What is personality? • When sociologists use the term, they are referring to more than an individual’s most striking characteristics. • To social scientists, personality is the sum total of behaviors, attitudes, beliefs, and values that are characteristic of an individual. • Our personality traits determine how we adjust to our environment and how we react in specific situations. • No two individuals have exactly the same personality. Each individual has his or her own way of interacting with other people and with his or her social environment.
What is personality? • People’s personalities continue to develop throughout their lifetimes. • Traits change at different rates and to different degrees. • Some traits seem to remain basically constant throughout a person’s life, while other traits undergo dramatic changes. • Personality development is more obvious during childhood, when people are experiencing rapid physical, emotional, and intellectual growth. • Once people reach adulthood, personality traits change at a slower rate. Most adults appear to maintain stable personalities over time.

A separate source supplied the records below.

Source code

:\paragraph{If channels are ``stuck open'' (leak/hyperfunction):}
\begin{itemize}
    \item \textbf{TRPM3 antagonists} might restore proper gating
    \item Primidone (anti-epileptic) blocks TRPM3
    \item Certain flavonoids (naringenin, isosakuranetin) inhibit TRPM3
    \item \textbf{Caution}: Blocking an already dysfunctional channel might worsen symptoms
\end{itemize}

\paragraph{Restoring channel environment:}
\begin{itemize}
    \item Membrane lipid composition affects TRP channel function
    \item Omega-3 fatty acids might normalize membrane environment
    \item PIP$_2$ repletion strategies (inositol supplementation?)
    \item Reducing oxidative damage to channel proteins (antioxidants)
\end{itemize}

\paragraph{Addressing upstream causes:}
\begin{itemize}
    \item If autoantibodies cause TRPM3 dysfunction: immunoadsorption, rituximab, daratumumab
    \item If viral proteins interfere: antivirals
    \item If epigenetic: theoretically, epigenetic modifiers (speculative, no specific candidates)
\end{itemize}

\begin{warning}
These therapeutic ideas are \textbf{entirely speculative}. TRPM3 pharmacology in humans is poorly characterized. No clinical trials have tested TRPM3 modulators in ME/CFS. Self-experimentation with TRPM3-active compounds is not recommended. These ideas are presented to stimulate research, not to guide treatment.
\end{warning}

Nature Versus Nurture • Social scientists have heatedly debated what determines personality and social behavior. • Some argue that it is heredity – the transmission of genetic characteristics from parents to children. • Others suggest that the social environment – contact with other people – determines personality. • This debate is usually referred to in terms of nature versus nurture, or inherited genetic characteristics versus environment and social learning.
Nature Versus Nurture • Most social scientists assume that personality and social behavior result from a blending of hereditary and social environmental influences. • They believe that environmental factors have the greatest influence.
Factors that affect the development of personality • Most social scientists believe that four factors have the greatest influence. • These factors include: heredity, birth order, parents, and the cultural environment. • These factors are among the principal factors that social scientists see influencing personality and behavior.
Heredity • Physical traits • Aptitudes • Inherited characteristics • Biological drives
Birth Order • Personalities are also influenced by whether we have brothers, sisters, both, or neither. • Children with siblings have a different view of the world than children who have no brothers or sisters. • The order in which we born into our families also influences our personalities. • People born first or last in a family have a different perspective than people born in the middle.
Parental Characteristics • Personality development in children is also influenced by the characteristics of their parents. • Some parental characteristics that can influence a child’s personality are level of education, religious orientation, economic status, cultural heritage, and occupational background.
Cultural Environment • Culture has a strong influence on personality development. • The cultural environment determines the basic types of personalities that will be found in a society. • Each culture gives rise to a series of personality traits that are typical of members of that society. • How we experience our culture also influences our personalities. • Subcultural differences also affect personality development. • The region of the country or the type of neighborhood in which an individual is raised also affects personality.